Biden ‘would beat Trump in election’
FORMER US vice-president Joe Biden is leading Donald Trump by ten points in a hypothetical presidential campaign, says a poll.
The Emerson College poll has Biden on 55% and Trump with 45%.
Mr Biden, who is fundraising and is expected to soon announce his candidacy, is the most popular potential Democratic challenger, according to the poll.
His lead over the US president drops to 8% when Howard Schultz, the former Starbucks CEO, is included as an option.
The poll also shows Senator Kamala Harris defeating Trump by four percentage points while senators Elizabeth Warren and Bernie Sanders each edge Trump by two points.
The poll also finds that Trump narrowly leads former member of the House of Representative, Beto O’Rourke, with Trump on 51% of support and O’Rourke on 49%.
The poll’s results are based on interviews of 1,153 registered voters from March 17 to March 18. The poll has a margin of error of 2.8 percentage points.
A CNN poll this week also showed Mr Biden, who was Barack Obama’s deputy, leads the field for the nomination even though he has not officially tossed his hat in the ring.
Mr Biden has told wealthy supporters he is running for president and asking for their help in lining up top donors.
He is very well versed on Irish issues and, last September, launched a compendium of Irish history at the Irish ambassador’s residence in Washington.
He launched the four-volume Cambridge History of Ireland at the residence and spoke at length about his Irish heritage in Mayo and Louth. He said the unique experience of the Irish in America had passed down values to all Americans.

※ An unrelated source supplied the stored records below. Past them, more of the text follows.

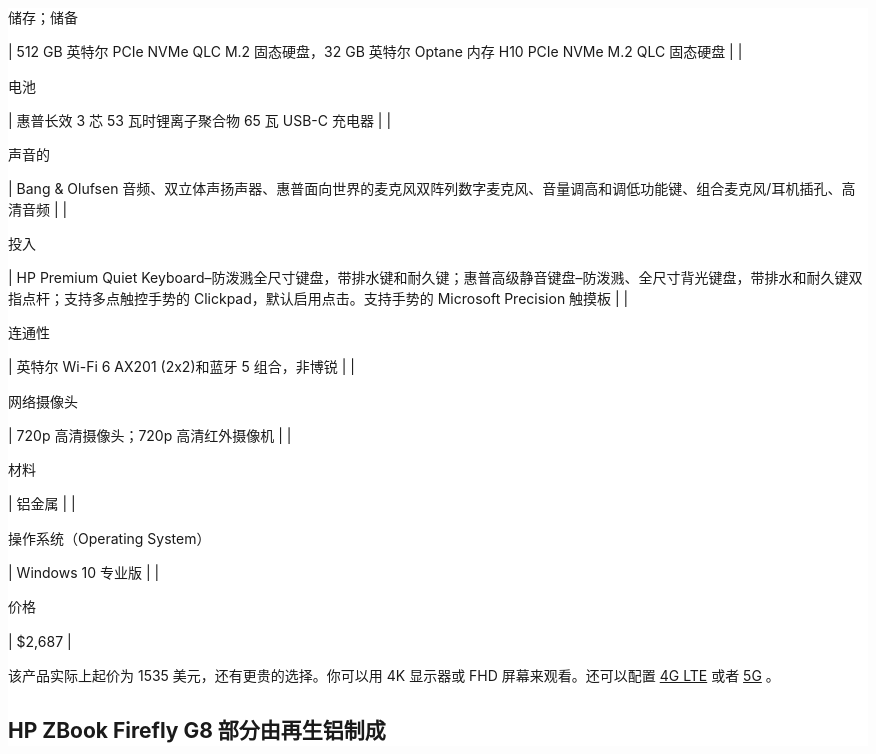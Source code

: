 储存；储备

 | 512 GB 英特尔 PCIe NVMe QLC M.2 固态硬盘，32 GB 英特尔 Optane 内存 H10 PCIe NVMe M.2 QLC 固态硬盘 |
| 

电池

 | 惠普长效 3 芯 53 瓦时锂离子聚合物 65 瓦 USB-C 充电器 |
| 

声音的

 | Bang & Olufsen 音频、双立体声扬声器、惠普面向世界的麦克风双阵列数字麦克风、音量调高和调低功能键、组合麦克风/耳机插孔、高清音频 |
| 

投入

 | HP Premium Quiet Keyboard–防泼溅全尺寸键盘，带排水键和耐久键；惠普高级静音键盘–防泼溅、全尺寸背光键盘，带排水和耐久键双指点杆；支持多点触控手势的 Clickpad，默认启用点击。支持手势的 Microsoft Precision 触摸板 |
| 

连通性

 | 英特尔 Wi-Fi 6 AX201 (2x2)和蓝牙 5 组合，非博锐 |
| 

网络摄像头

 | 720p 高清摄像头；720p 高清红外摄像机 |
| 

材料

 | 铝金属 |
| 

操作系统（Operating System）

 | Windows 10 专业版 |
| 

价格

 | $2,687 |

该产品实际上起价为 1535 美元，还有更贵的选择。你可以用 4K 显示器或 FHD 屏幕来观看。还可以配置 [4G LTE](https://www.xda-developers.com/best-4g-lte-laptops/) 或者 [5G](https://www.xda-developers.com/best-5g-laptops/) 。

## HP ZBook Firefly G8 部分由再生铝制成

His home town of Scranton, Pennsylvania, has the largest percentage of Irish Americans of any major town in America.
The 76-year-old is now concerned he won’t be able to match the millions some of his Democratic competition raised in their first 24 hours as a candidate, such as Beto O’Rourke’s $6.1million and Bernie Sanders’s $5.9million, the Wall Street Journal reported.
The former vice-president has hinted he would run in 2020 but has yet to make an official announcement. Mr Biden’s middle-class roots and appeal to Midwest voters in Pennsylvania, Wisconsin, Ohio and Michigan are said to worry Republicans.
But he also has his liabilities – he is four years older than Trump and he is more moderate than some of his liberal competition.
It came as Mr Trump escalated his attacks on the late Senator John McCain, saying he gave the long-time politician ‘the kind of funeral he wanted’ and adding: ‘I didn’t get a thank you.’
Mr Trump went on a lengthy diatribe against the Vietnam war veteran, Arizona senator and 2008 Republican presidential candidate yesterday.
At an event in Ohio, Mr Trump said: ‘I’ve never liked him much’, adding that he ‘probably never will’.